The analogy of the vine and the branches in John 15 is all about fruit bearing. We bear fruit through our communion with Jesus just as the branches bear fruit through their connection to the vine. When we fail to remain in communion with Jesus, we become fruitless because apart from Jesus we can do nothing (John 15:5). Fruitless branches are cast away not because of a lack of life but because of a lack of fruit (John 15:6).
The analogy is an extended figure of speech and figurative language should not be taken literally. Jesus is not a literal vine and God, the Father, is not a literal gardener. We are not literal branches. The throwing away is not a literal throwing away and the fire is not a literal fire.
The fruitless believer is thrown away "like a branch" (ως το κλημα) so what happens to fruitless branches is an illustration of what happens to fruitless Christians. We are judged for our uselessness and set aside as worthless to the master gardener if we become fruitless Christians. There are 5 verbs that illustrate God's progressive judgment of fruitless Christians.
1) Fruitless Christians are discarded or thrown aside (εβληθη εξω). God stops using us in His work. We become useless and hinder His purpose to bear fruit. He sets us aside when we fail to stay in communion with Him. 2) Fruitless Christians are dried up (εξηρανθη).
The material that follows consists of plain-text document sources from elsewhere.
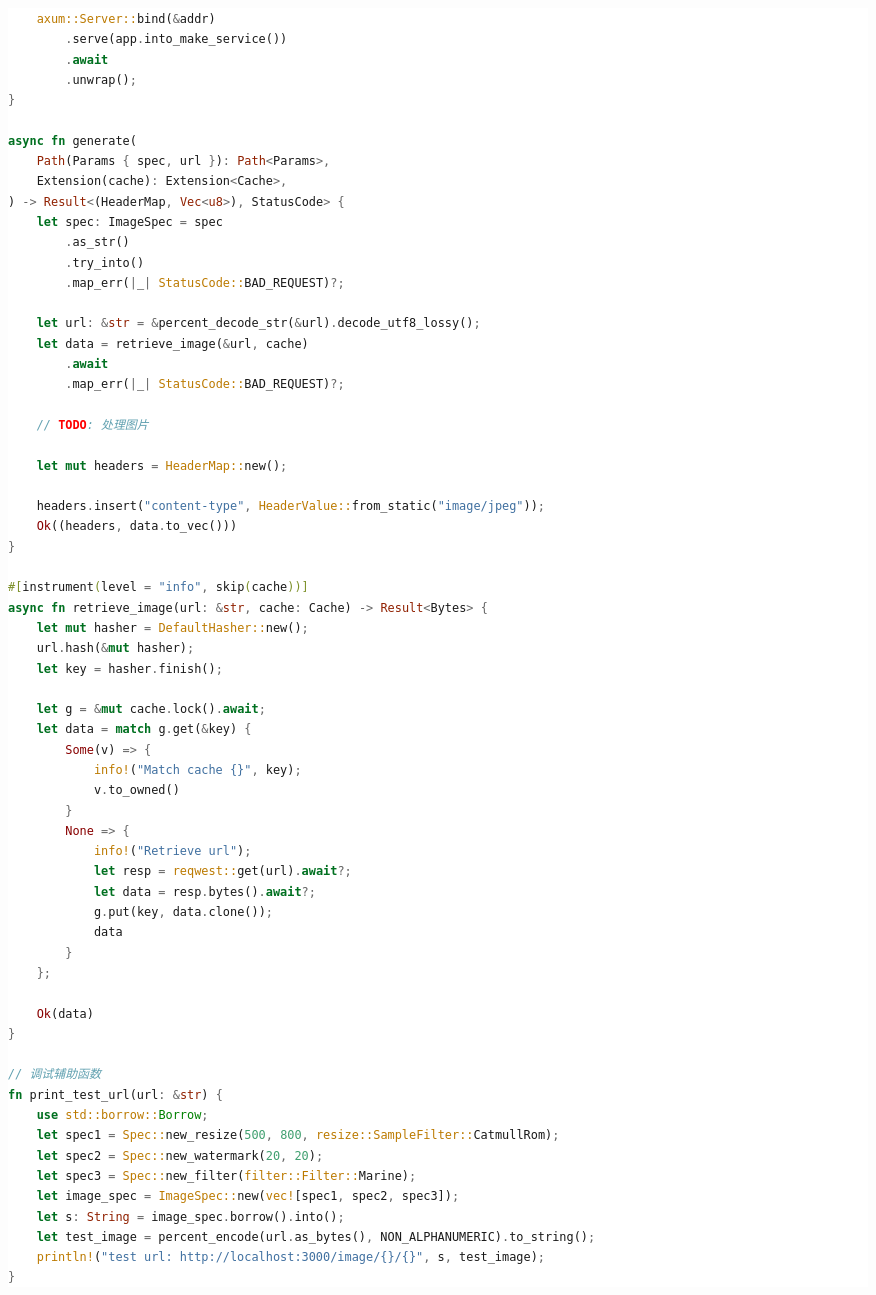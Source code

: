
 ```rust
    axum::Server::bind(&addr)
        .serve(app.into_make_service())
        .await
        .unwrap();
}

async fn generate(
    Path(Params { spec, url }): Path<Params>,
    Extension(cache): Extension<Cache>,
) -> Result<(HeaderMap, Vec<u8>), StatusCode> {
    let spec: ImageSpec = spec
        .as_str()
        .try_into()
        .map_err(|_| StatusCode::BAD_REQUEST)?;

    let url: &str = &percent_decode_str(&url).decode_utf8_lossy();
    let data = retrieve_image(&url, cache)
        .await
        .map_err(|_| StatusCode::BAD_REQUEST)?;

    // TODO: 处理图片

    let mut headers = HeaderMap::new();

    headers.insert("content-type", HeaderValue::from_static("image/jpeg"));
    Ok((headers, data.to_vec()))
}

#[instrument(level = "info", skip(cache))]
async fn retrieve_image(url: &str, cache: Cache) -> Result<Bytes> {
    let mut hasher = DefaultHasher::new();
    url.hash(&mut hasher);
    let key = hasher.finish();

    let g = &mut cache.lock().await;
    let data = match g.get(&key) {
        Some(v) => {
            info!("Match cache {}", key);
            v.to_owned()
        }
        None => {
            info!("Retrieve url");
            let resp = reqwest::get(url).await?;
            let data = resp.bytes().await?;
            g.put(key, data.clone());
            data
        }
    };

    Ok(data)
}

// 调试辅助函数
fn print_test_url(url: &str) {
    use std::borrow::Borrow;
    let spec1 = Spec::new_resize(500, 800, resize::SampleFilter::CatmullRom);
    let spec2 = Spec::new_watermark(20, 20);
    let spec3 = Spec::new_filter(filter::Filter::Marine);
    let image_spec = ImageSpec::new(vec![spec1, spec2, spec3]);
    let s: String = image_spec.borrow().into();
    let test_image = percent_encode(url.as_bytes(), NON_ALPHANUMERIC).to_string();
    println!("test url: http://localhost:3000/image/{}/{}", s, test_image);
}
```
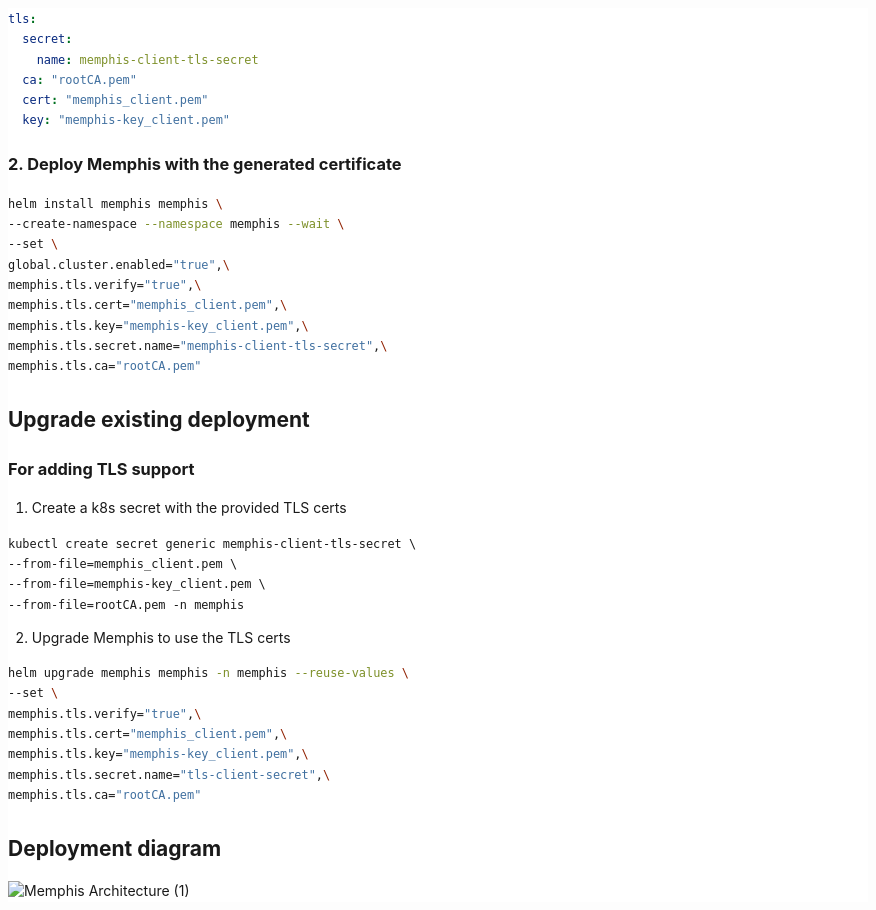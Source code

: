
 ```yaml
tls:
  secret:
    name: memphis-client-tls-secret
  ca: "rootCA.pem"
  cert: "memphis_client.pem"
  key: "memphis-key_client.pem"
```

### 2. Deploy Memphis with the generated certificate

```bash
helm install memphis memphis \
--create-namespace --namespace memphis --wait \
--set \
global.cluster.enabled="true",\
memphis.tls.verify="true",\
memphis.tls.cert="memphis_client.pem",\
memphis.tls.key="memphis-key_client.pem",\
memphis.tls.secret.name="memphis-client-tls-secret",\
memphis.tls.ca="rootCA.pem"
```

## Upgrade existing deployment

### For adding TLS support

1. Create a k8s secret with the provided TLS certs

```
kubectl create secret generic memphis-client-tls-secret \
--from-file=memphis_client.pem \
--from-file=memphis-key_client.pem \
--from-file=rootCA.pem -n memphis
```

2. Upgrade Memphis to use the TLS certs

```bash
helm upgrade memphis memphis -n memphis --reuse-values \
--set \
memphis.tls.verify="true",\
memphis.tls.cert="memphis_client.pem",\
memphis.tls.key="memphis-key_client.pem",\
memphis.tls.secret.name="tls-client-secret",\
memphis.tls.ca="rootCA.pem"
```

## Deployment diagram

![Memphis Architecture (1)](https://user-images.githubusercontent.com/70286779/229374721-963cd3e6-e425-44cd-8467-233e6fc5e680.jpeg)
The word was used to describe the withering of trees and plants or the drying up of a river (BAGD, p. 548). It is a passive verb. When we are set aside by the gardener (passive voice), the discarding causes us to begin to wither spiritually. We lose our vitality. We become brittle and bitter, and we break easy. Jesus said that if salt loses its potency it is good for nothing but to be thrown out and trampled (Mt. 5:13). Fruitless Christians may even be removed from life on earth (1 John 5:16).
The next 3 verbs all have plural subjects. "They gather them and they cast them into the fire and they are burned." The first 2 verbs are present active indicatives and the 3rd is a passive, yet all 3 can be translated as idiomatically passive. All the discussions explaining the identity of "they" in this verse are 'fruitless' discussions! The construction is a Semitic idiom for an impersonal subject (Moulton, Grammar, 2:447-448). A third person plural subject was used with an active voice as a substitute for an impersonal passive in the Hebrew style of writing so the identity of the subject is simply impersonal.
I think these 3 verbs all refer to what God does with fruitless Christians at the Judgment Seat of Christ. 1) Fruitless Christians are gathered together at the judgment of Christians. 2) Fruitless Christians are tested by fire. The fire is a figure of speech for God's holy evaluation of our lives. The fire reveals the worthlessness of our fruitlessness (1 Cor. 3:13). 3) Fruitless Christians are left with nothing because they did not abide in Him and through that abiding produce fruit that possessed eternal value. The sum total of their lives is burned up (καιεται). This is precisely the imagery for the judgment of Christians that Paul uses (1 Cor. 3:13-15). The fruitless Christian suffers loss, but he is saved "as through fire" (1 Cor. 3:15).
O Lord, keep me walking and talking with you so that I do not become fruitless in my life!